Typical Onboarding Process
A typical onboarding process consists of several phases.
Phase 1 — Initial Discussion and Planning
The onboarding process normally begins with technical and operational discussions between the DNS TAPIR team and the participating organisation.
Typical discussion topics include:
- resolver environment overview,
- operational requirements,
- privacy and governance considerations,
- telemetry handling,
- local operational policies,
- and deployment planning.
This phase also identifies relevant stakeholders inside the participating organisation, which may include:
- DNS operations,
- network operations,
- cybersecurity teams,
- privacy or legal functions,
- and operational management.
The DNS TAPIR project has community meetings every second week and a signal groupchat for discussions. Contact us to get invitations.
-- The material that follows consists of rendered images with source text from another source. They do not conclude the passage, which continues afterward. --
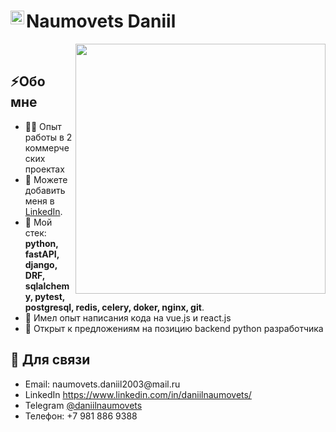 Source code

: <h1>Naumovets Daniil<a href="https://www.linkedin.com/in/daniilnaumovets/">
  <img align="left" alt="Naumovets Daniil LinkedIn" width="22px" src="https://cdn.tomondre.com/icons/linkedinn.svg" />
</a></h1>

<div>
  
  <img width="400px" align="right" src="https://sun9-1.userapi.com/impg/1ijbGpAkpT1vohjVhotMwofR9c-D-Xscjah3Nw/0gwTmBJ6-PE.jpg?size=545x545&quality=96&sign=2c6a437e401708a2547feb7939e74c85&type=album" /></br>
  <h2>⚡Обо мне</h2>
  <ul>
    <li>👨‍💻 Опыт работы в 2 коммерческих проектах</li>
    <li>📝 Можете добавить меня в <a href="https://www.linkedin.com/in/daniilnaumovets/">LinkedIn</a>.</li>
    <li>💬 Мой стек: <strong>python, fastAPI, django, DRF, sqlalchemy, pytest, postgresql, redis, celery, doker, nginx, git</strong>.</li>
    <li>📙 Имел опыт написания кода на vue.js и react.js</li>
    <li>🎉 Открыт к предложениям на позицию backend python разработчика</li>
  </ul>
  <h2>👾 Для связи</h2>
  <ul>
    <li>Email: naumovets.daniil2003@mail.ru</li>
    <li>LinkedIn <a href="https://www.linkedin.com/in/daniilnaumovets/">https://www.linkedin.com/in/daniilnaumovets/</a></li>
    <li>Telegram <a href="https://t.me/daniilnaumovets">@daniilnaumovets</a></li>
    <li>Телефон: +7 981 886 9388 </li>
    
  </ul>
</div>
Phase 2 — Technical Evaluation
During the technical evaluation phase, the participating organisation evaluates how DNS TAPIR fits into its operational environment.
This typically includes:
- review of architecture,
- deployment models,
- data flows,
- telemetry minimisation,
- operational monitoring,
- and integration requirements.
The DNS TAPIR team may provide:
- demonstrations,
- technical workshops,
- architecture walkthroughs,
- and operational guidance.
Phase 3 — DNS TAPIR Edge Platform Deployment
The first technical deployment step is typically installation of the DNS TAPIR Edge platform inside the participating DNS resolver operator environment.
The DNS TAPIR Edge platform performs:
- DNS telemetry collection,
- aggregation of DNS query data,
- privacy-preserving minimisation,
- generation of analytical events,
- and forwarding of minimised telemetry streams and events.
The DNS TAPIR Edge platform is designed to operate independently from the resolver itself and normally does not require modification of existing recursive DNS infrastructure.
To deploy the DNS TAPIR Edge platform, the participating DNS resolver operator needs access to DNS telemetry through the DNSTAP interface supported by the resolver platform. Most deployments run the DNS TAPIR Edge platform in the same virtual machine as the recursive resolver. The platform may also run in a separate virtual machine receiving DNSTAP telemetry over a TCP connection.
Typical deployment environments include:
- virtual machines,
- existing resolver infrastructure environments,
Supported deployment models may vary depending on:
- resolver software,
- operational architecture,
- and local operational policies.
Registration and Enrollment
Participation in DNS TAPIR begins with an onboarding and enrollment process intended to establish:
- operational trust,
- verified organisational identity,
- secure communication channels,
- and controlled access to DNS TAPIR services.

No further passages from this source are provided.